No substantial difference here except that the ISR now sets the border to red when it starts, and also sets a flag to indicate it is doing its' thing - this flag (_IRQTIME) is checked by the 'main' routine, which is just the end of the ROM startup code after all the initialisation is done - it replaces that JMP *  that used to tie things off:

.main
LDA #$00 ; [2]
STA _SCRNCOL ; [3] set black border (idle time)
.busywait
LDA _IRQTIME ; [3] get processor load flag
BEQ .busywait ; [3/2] wait for IRQ to finish
LDA #$00 ; [2]
STA _IRQTIME ; [3] clear IRQ flag
LDA #$05 ; [2]
STA _SCRNCOL ; [3] set green border (processor load)

. . .

JMP .main ; [6]

So here, after initialising memory, the VIC and VIAs, this little bit of code executes; it's really just a placeholder stub for the entire rest of the OS and Language runtime, so gradually the space just prior to JMP .main will fill up with meaningful, beautiful code. We hope. Anyway, all this does is sets the border to black and then waits for the ISR to finish - we know it's finished when its' RTI executes and brings us back to the loop at .busywait, where we spinloop until the _IRQTIME flag is set. We then clear that flag, switch to a green border showing that we're processing some user code with the language runtime, and then restart the main loop, waiting for the next IRQ (which is why it's commented as 'idle time').
 
What this gives us is a three-colour border, where the red bar at the top shows how much CPU time is being spent in the IRQ logic, a green band showing language runtime load, and a black section showing 'idle', or 'free' time. This image isn't what the ROM currently shows, because the IRQ and language runtimes are consuming virtually no CPU - I mocked this up with a simple 'time-waster' loop in those two routines just to demonstrate how it looks.

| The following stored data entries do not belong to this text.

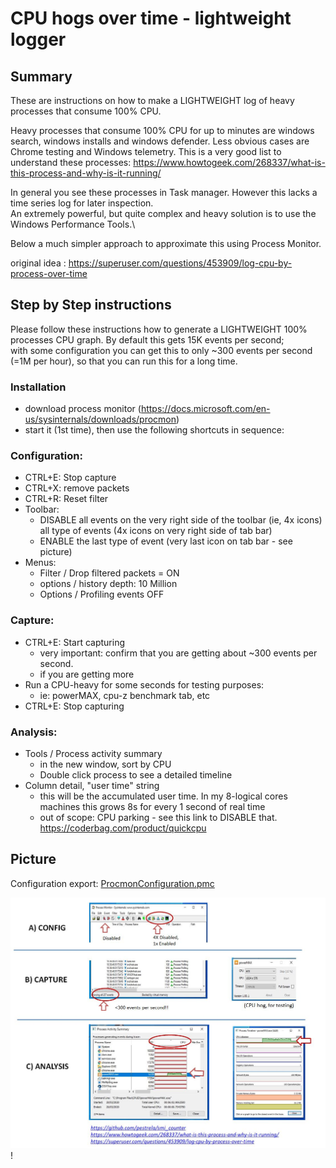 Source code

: # CPU hogs over time - lightweight logger

## Summary

These are instructions on how to make a LIGHTWEIGHT log of heavy processes that consume 100% CPU.

Heavy processes that consume 100% CPU for up to minutes are windows search, windows installs and windows defender. 
Less obvious cases are Chrome testing and Windows telemetry. 
This is a very good list to understand these processes: https://www.howtogeek.com/268337/what-is-this-process-and-why-is-it-running/

In general you see these processes in Task manager. However this lacks a time series log for later inspection.\
An extremely powerful, but quite complex and heavy solution is to use the Windows Performance Tools.\

Below a much simpler approach to approximate this using Process Monitor.

original idea : https://superuser.com/questions/453909/log-cpu-by-process-over-time


## Step by Step instructions

Please follow these instructions how to generate a LIGHTWEIGHT 100% processes CPU graph.
By default this gets 15K events per second;\
with some configuration you can get this to only ~300 events per second (=1M per hour), so that you can run this for a long time.

  
### Installation
* download process monitor (https://docs.microsoft.com/en-us/sysinternals/downloads/procmon)
* start it (1st time), then use the following shortcuts in sequence:

### Configuration:

* CTRL+E: Stop capture 
* CTRL+X: remove packets
* CTRL+R: Reset filter
* Toolbar:
  * DISABLE all events on the very right side of the toolbar (ie, 4x icons) all type of events (4x icons on very right side of tab bar)
  * ENABLE the last type of event (very last icon on tab bar - see picture)
* Menus: 
  * Filter / Drop filtered packets = ON
  * options / history depth: 10 Million
  * Options / Profiling events OFF
     
### Capture:
* CTRL+E: Start capturing
  * very important: confirm that you are getting about ~300 events per second.
  * if you are getting more
* Run a CPU-heavy for some seconds for testing purposes:  
  * ie: powerMAX, cpu-z benchmark tab, etc 
* CTRL+E: Stop capturing

### Analysis:
* Tools / Process activity summary
  * in the new window, sort by CPU
  * Double click process to see a detailed timeline
* Column detail, "user time" string
  * this will be the accumulated user time. In my 8-logical cores machines this grows 8s for every 1 second of real time
  * out of scope: CPU parking - see this link to DISABLE that. https://coderbag.com/product/quickcpu

## Picture

Configuration export: [ProcmonConfiguration.pmc](ProcmonConfiguration.pmc)

![light_monitor](light_monitor.jpg?raw=true "light_monitor.jpg")!

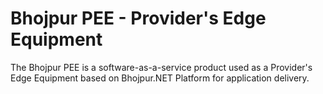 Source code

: # Bhojpur PEE - Provider's Edge Equipment
The Bhojpur PEE is a software-as-a-service product used as a Provider's Edge Equipment based on Bhojpur.NET Platform for application delivery.
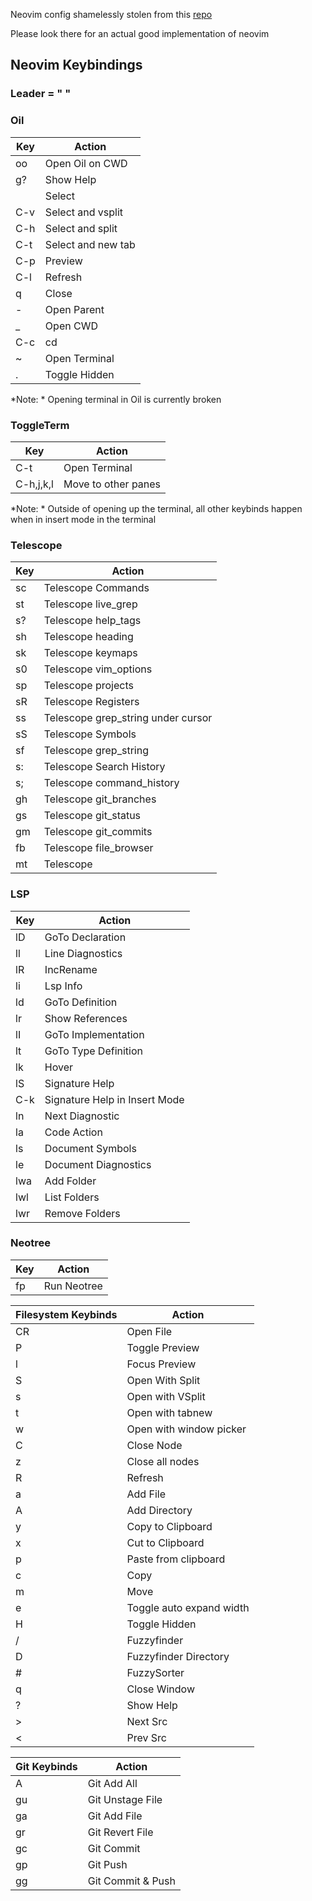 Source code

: Neovim config shamelessly stolen from this [repo](https://github.com/Allaman/nvim/)

Please look there for an actual good implementation of neovim

## Neovim Keybindings
### Leader = " "

### Oil
| Key | Action |
| --- | ------ |
| <ld> oo | Open Oil on CWD |
| g? | Show Help |
| <CR> | Select |
| C-v | Select and vsplit |
| C-h | Select and split |
| C-t | Select and new tab |
| C-p | Preview |
| C-l | Refresh |
| q | Close |
| - | Open Parent |
| _ | Open CWD |
| C-c | cd |
| ~ | Open Terminal |
| . | Toggle Hidden |

*Note: * Opening terminal in Oil is currently broken

### ToggleTerm
| Key | Action |
| --- | ------ |
| C-t | Open Terminal |
| C-h,j,k,l | Move to other panes |

*Note: * Outside of opening up the terminal, all other keybinds happen when in insert mode in the terminal

### Telescope
| Key | Action |
| --- | ------ |
| <ld> sc | Telescope Commands |
| <ld> st | Telescope live_grep |
| <ld> s? | Telescope help_tags |
| <ld> sh | Telescope heading |
| <ld> sk | Telescope keymaps |
| <ld> s0 | Telescope vim_options |
| <ld> sp | Telescope projects |
| <ld> sR | Telescope Registers |
| <ld> ss | Telescope grep_string under cursor |
| <ld> sS | Telescope Symbols |
| <ld> sf | Telescope grep_string |
| <ld> s: | Telescope Search History |
| <ld> s; | Telescope command_history |
| <ld> gh | Telescope git_branches |
| <ld> gs | Telescope git_status |
| <ld> gm | Telescope git_commits |
| <ld> fb | Telescope file_browser |
| <ld> mt | Telescope |

### LSP
| Key | Action |
| --- | ------ |
| <ld>lD | GoTo Declaration |
| <ld>ll | Line Diagnostics |
| <ld>lR | IncRename |
| <ld>li | Lsp Info |
| <ld>ld | GoTo Definition |
| <ld>lr | Show References |
| <ld>lI | GoTo Implementation |
| <ld>lt | GoTo Type Definition |
| <ld>lk | Hover |
| <ld>lS | Signature Help |
| C-k    | Signature Help in Insert Mode |
| <ld>ln | Next Diagnostic |
| <ld>la | Code Action |
| <ld>ls | Document Symbols |
| <ld>le | Document Diagnostics |
| <ld>lwa | Add Folder |
| <ld>lwl | List Folders |
| <ld>lwr | Remove Folders |

### Neotree
| Key | Action |
| --- | ------ |
| <ld> fp | Run Neotree |

| Filesystem Keybinds | Action |
| ------------------- | ------ |
| CR | Open File |
| P | Toggle Preview |
| l | Focus Preview |
| S | Open With Split |
| s | Open with VSplit |
| t | Open with tabnew |
| w | Open with window picker |
| C | Close Node |
| z | Close all nodes |
| R | Refresh |
| a | Add File |
| A | Add Directory |
| y | Copy to Clipboard |
| x | Cut to Clipboard |
| p | Paste from clipboard |
| c | Copy |
| m | Move |
| e | Toggle auto expand width |
| H | Toggle Hidden |
| / | Fuzzyfinder |
| D | Fuzzyfinder Directory |
| # | FuzzySorter |
| q | Close Window |
| ? | Show Help |
| > | Next Src |
| < | Prev Src |

| Git Keybinds | Action |
| ------------------- | ------ |
| A | Git Add All |
| gu | Git Unstage File |
| ga | Git Add File |
| gr | Git Revert File |
| gc | Git Commit |
| gp | Git Push |
| gg | Git Commit & Push |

The green band doesn't extend across the whole screen like the red one does because the middle of the screen is now defined, and is black - so only the border around it shows as green.

Oh, and why did I need that explicit data item to hold the 'target' refresh rate? Because now the IRQ routine can be fired at either 60Hz (NTSC) or 50Hz (PAL) and that means the countdown clock can't simply count down from 60 for its' jiffy interval any more. So we now set the jiffy countdown start value to 50 or 60 depending on which screen frequency (and therefore IRQ frequency) we're set for. See?